Note that in y86 address is assigned by lines

So quad 0x00a .quad 0x0b0 .quad 0xc00 and

.quad 0x00a .quad 0x0b0 .quad 0xc00

are different.

# code section start at address 0x0
    .pos 0
code:

# stack set up
irmovq stack, %rsp

# entry of the program
main:
    irmovq src,%rdi
    irmovq dest,%rsi
    irmovq $3, %rcx
    call copy_block
    halt

copy_block:
    # initialize return value to 0
    irmovq $0 , %rax
    # set constants
    irmovq $0, %rbp
    irmovq $8, %rbx
    # jump to middle strategy
    jmp test
loop:
    mrmovq (%rdi),%rdx 
    addq %rbx,%rdi
    rmmovq %rdx,(%rsi)
    addq %rbx , %rsi
    xorq %rdx,%rax
    irmovq $1,%rdx
    subq %rdx,%rcx
test:
    subq %rbp , %rcx
    jg loop
    ret

# data section start at address 0x300
.pos 0x300
.align 8
# Source block 
src:
.quad 0x00a 
.quad 0x0b0 
.quad 0xc00
# Destination block
dest:
.quad 0x111 
.quad 0x222 
.quad 0x333

# stack grows from address 0x500 to 0x0 (should be limited at 0x300)
    .pos 0x500
stack:

Stopped in 40 steps at PC = 0x31.  Status 'HLT', CC Z=1 S=0 O=0
Changes to registers:
%rax:	0x0000000000000000	0x0000000000000cba
%rdx:	0x0000000000000000	0x0000000000000001
%rbx:	0x0000000000000000	0x0000000000000008
%rsp:	0x0000000000000000	0x0000000000000500
%rsi:	0x0000000000000000	0x0000000000000330
%rdi:	0x0000000000000000	0x0000000000000318

Changes to memory:
0x0318:	0x0000000000000111	0x000000000000000a
0x0320:	0x0000000000000222	0x00000000000000b0
0x0328:	0x0000000000000333	0x0000000000000c00
0x04f8:	0x0000000000000000	0x0000000000000031

Part B

You will be working in directory sim/seq in this part.

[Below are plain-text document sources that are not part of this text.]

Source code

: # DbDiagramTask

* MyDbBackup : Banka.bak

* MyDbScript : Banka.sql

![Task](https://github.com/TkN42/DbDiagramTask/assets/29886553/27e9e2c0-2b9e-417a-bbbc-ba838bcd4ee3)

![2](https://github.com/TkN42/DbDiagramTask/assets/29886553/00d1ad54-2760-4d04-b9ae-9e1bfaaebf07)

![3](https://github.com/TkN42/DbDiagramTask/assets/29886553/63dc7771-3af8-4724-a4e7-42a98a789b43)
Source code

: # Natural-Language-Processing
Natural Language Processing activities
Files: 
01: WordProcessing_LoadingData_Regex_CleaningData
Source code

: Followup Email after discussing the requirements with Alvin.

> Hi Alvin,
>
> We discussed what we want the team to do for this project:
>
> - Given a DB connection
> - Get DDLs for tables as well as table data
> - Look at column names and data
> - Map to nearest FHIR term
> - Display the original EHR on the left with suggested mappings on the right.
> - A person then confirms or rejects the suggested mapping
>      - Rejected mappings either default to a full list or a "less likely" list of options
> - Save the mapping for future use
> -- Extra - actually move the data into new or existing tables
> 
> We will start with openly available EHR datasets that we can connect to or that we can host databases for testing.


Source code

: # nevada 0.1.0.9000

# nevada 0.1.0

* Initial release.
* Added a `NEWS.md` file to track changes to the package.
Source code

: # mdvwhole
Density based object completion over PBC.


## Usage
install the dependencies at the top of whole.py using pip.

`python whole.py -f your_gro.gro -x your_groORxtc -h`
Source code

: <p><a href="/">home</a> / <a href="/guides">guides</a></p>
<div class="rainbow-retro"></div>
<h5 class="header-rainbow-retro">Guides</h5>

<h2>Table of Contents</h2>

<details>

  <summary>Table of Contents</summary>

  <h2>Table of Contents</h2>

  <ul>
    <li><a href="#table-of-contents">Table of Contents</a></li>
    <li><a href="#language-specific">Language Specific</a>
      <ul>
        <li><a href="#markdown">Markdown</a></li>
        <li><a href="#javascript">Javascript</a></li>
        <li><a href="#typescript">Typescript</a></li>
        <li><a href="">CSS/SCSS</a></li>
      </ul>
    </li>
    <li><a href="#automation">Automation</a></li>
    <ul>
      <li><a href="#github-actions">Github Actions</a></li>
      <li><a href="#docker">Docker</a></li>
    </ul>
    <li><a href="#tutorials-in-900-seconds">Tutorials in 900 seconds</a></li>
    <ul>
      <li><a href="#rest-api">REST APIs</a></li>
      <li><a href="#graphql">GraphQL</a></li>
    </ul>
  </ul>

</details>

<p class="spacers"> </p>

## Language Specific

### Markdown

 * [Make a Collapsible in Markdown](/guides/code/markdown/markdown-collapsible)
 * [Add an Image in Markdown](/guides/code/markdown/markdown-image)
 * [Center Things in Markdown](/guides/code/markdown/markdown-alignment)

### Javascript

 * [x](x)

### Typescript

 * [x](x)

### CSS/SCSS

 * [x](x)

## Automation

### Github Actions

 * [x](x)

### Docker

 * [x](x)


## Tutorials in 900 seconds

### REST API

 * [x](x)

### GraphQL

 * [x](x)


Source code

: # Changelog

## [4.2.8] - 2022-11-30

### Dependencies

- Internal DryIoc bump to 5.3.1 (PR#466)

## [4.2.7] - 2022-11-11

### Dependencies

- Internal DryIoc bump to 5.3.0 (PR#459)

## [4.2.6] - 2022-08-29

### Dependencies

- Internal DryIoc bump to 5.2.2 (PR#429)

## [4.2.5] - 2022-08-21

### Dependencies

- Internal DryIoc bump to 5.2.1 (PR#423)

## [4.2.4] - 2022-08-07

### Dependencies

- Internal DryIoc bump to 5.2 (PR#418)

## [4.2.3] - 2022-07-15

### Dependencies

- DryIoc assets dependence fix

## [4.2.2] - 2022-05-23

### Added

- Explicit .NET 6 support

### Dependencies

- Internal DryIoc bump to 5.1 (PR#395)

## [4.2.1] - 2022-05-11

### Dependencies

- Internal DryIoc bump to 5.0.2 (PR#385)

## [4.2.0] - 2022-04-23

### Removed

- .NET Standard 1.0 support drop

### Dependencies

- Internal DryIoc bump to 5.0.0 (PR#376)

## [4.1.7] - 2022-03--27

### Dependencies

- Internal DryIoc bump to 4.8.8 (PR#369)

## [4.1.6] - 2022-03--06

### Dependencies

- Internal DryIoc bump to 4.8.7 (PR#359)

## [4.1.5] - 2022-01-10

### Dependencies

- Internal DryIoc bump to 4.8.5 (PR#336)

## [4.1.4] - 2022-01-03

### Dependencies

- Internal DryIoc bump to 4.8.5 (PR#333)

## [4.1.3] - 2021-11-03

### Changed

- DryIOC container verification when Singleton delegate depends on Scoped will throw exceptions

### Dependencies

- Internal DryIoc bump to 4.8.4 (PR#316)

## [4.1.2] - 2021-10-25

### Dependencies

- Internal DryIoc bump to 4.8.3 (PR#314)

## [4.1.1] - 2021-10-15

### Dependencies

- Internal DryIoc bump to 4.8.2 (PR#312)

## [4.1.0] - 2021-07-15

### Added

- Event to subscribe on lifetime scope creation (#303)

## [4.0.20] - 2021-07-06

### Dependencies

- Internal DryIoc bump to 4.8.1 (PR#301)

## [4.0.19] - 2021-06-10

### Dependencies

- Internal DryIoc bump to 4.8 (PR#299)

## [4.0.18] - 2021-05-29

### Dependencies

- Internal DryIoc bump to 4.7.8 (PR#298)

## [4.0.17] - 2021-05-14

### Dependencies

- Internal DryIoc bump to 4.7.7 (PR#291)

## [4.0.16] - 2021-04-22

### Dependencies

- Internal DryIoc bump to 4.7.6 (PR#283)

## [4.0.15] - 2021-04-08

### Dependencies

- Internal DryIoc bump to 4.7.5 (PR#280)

Your task in Part B is to extend the SEQ processor to support the iaddq

To add this instructions, you will modify the file seq-full.hcl, which implements the version of SEQ described in the CS:APP3e textbook. In addition, it contains declarations of some constants that you will need for your solution.

Your HCL file must begin with a header comment containing the following information:

Your name and ID.
A description of the computations required for the iaddq instruction. Use the descriptions of irmovq and OPq in Figure 4.18 in the CS:APP3e text as a guide.

Building and Testing Your Solution

you will need to build a new instance of the SEQ simulator (ssim) based on this HCL file, and then test it

Build

1	$ make VERSION=full

(This builds a version of ssim that uses the control logic you specified in seq-full.hcl. To save typing, you can assign VERSION=full in the Makefile.)

Test

Testing your solution on a simple Y86-64 program.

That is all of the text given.